Saccharomyces cerevisiae
, vous dites ? 

Son intitulé fait peur, mais elle est à la portée de chacun. Interprétation par Saccharomyces cerevisiae de l’Atelier du Peintre de Gustave Courbet revoit dans le détail la célèbre toile exécutée en 1855 par le chef de file du courant réaliste. Agoria, accompagné des chercheurs Nicolas Desprat, Jean-Baptiste Boulé, Manuel Théry et Julien Mozzionacci, a tenté l’expérience suivante : celle de reproduire les événements historiques qui ont marqué la vie du peintre dans la culture d’une levure bien précise, la Saccharomyces cerevisiae.

Les données recueillies ont ensuite été injectées dans la reproduction digitale de la peinture : en 2 minutes de film, le spectateur voit le développement des organismes vivants dans l’image codée. « Une collaboration associant la sensibilité de l’artiste et l’objectivité des scientifiques », s'amuse la fine équipe. 

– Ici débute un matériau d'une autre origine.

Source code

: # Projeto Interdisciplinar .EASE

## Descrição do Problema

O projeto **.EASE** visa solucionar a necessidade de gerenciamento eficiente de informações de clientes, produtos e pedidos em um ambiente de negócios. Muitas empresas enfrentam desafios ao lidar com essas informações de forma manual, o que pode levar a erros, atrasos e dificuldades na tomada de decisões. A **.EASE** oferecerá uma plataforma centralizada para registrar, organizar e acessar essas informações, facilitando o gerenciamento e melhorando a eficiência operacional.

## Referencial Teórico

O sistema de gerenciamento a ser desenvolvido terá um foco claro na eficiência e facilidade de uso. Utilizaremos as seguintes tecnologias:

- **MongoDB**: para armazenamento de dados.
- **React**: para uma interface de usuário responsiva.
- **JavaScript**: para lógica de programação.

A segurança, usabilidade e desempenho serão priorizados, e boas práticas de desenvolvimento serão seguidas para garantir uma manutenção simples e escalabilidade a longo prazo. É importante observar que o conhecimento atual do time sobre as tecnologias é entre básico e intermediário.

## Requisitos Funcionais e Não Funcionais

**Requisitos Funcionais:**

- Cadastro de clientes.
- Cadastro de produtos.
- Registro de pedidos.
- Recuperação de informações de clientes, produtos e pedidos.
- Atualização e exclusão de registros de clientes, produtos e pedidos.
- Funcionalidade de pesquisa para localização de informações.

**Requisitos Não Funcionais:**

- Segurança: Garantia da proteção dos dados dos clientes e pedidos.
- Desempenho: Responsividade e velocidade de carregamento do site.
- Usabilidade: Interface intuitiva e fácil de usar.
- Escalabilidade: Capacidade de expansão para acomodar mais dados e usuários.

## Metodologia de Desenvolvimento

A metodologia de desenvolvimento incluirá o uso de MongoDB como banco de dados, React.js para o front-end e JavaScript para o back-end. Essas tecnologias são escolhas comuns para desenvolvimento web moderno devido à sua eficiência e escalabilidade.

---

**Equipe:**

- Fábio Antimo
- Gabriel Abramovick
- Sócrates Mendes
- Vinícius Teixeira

Obtenir sa propre œuvre d’art avec un souffle 

La seconde œuvre d’Agoria (l'exposition n'étant composée que de 2 pièces), Lumina, est plus simple mais tout aussi délirante. Elle se compose de trois éléments : une sculpture en acier doré au centre d’une pièce sombre, un flash lumineux qui l’illumine et, grâce à l’ombre projetée, un QR code sur le sol. Lorsque scanné, il dirige vers une application qui invite chacun·e à souffler. L’écho du souffle intervient sur 12 œuvres du Musée d’Orsay, déformées : chacun obtient son œuvre, unique. L’intérêt de ce concept, selon l’artiste : « Permettre au public d’interagir et de s’approprier l’art. »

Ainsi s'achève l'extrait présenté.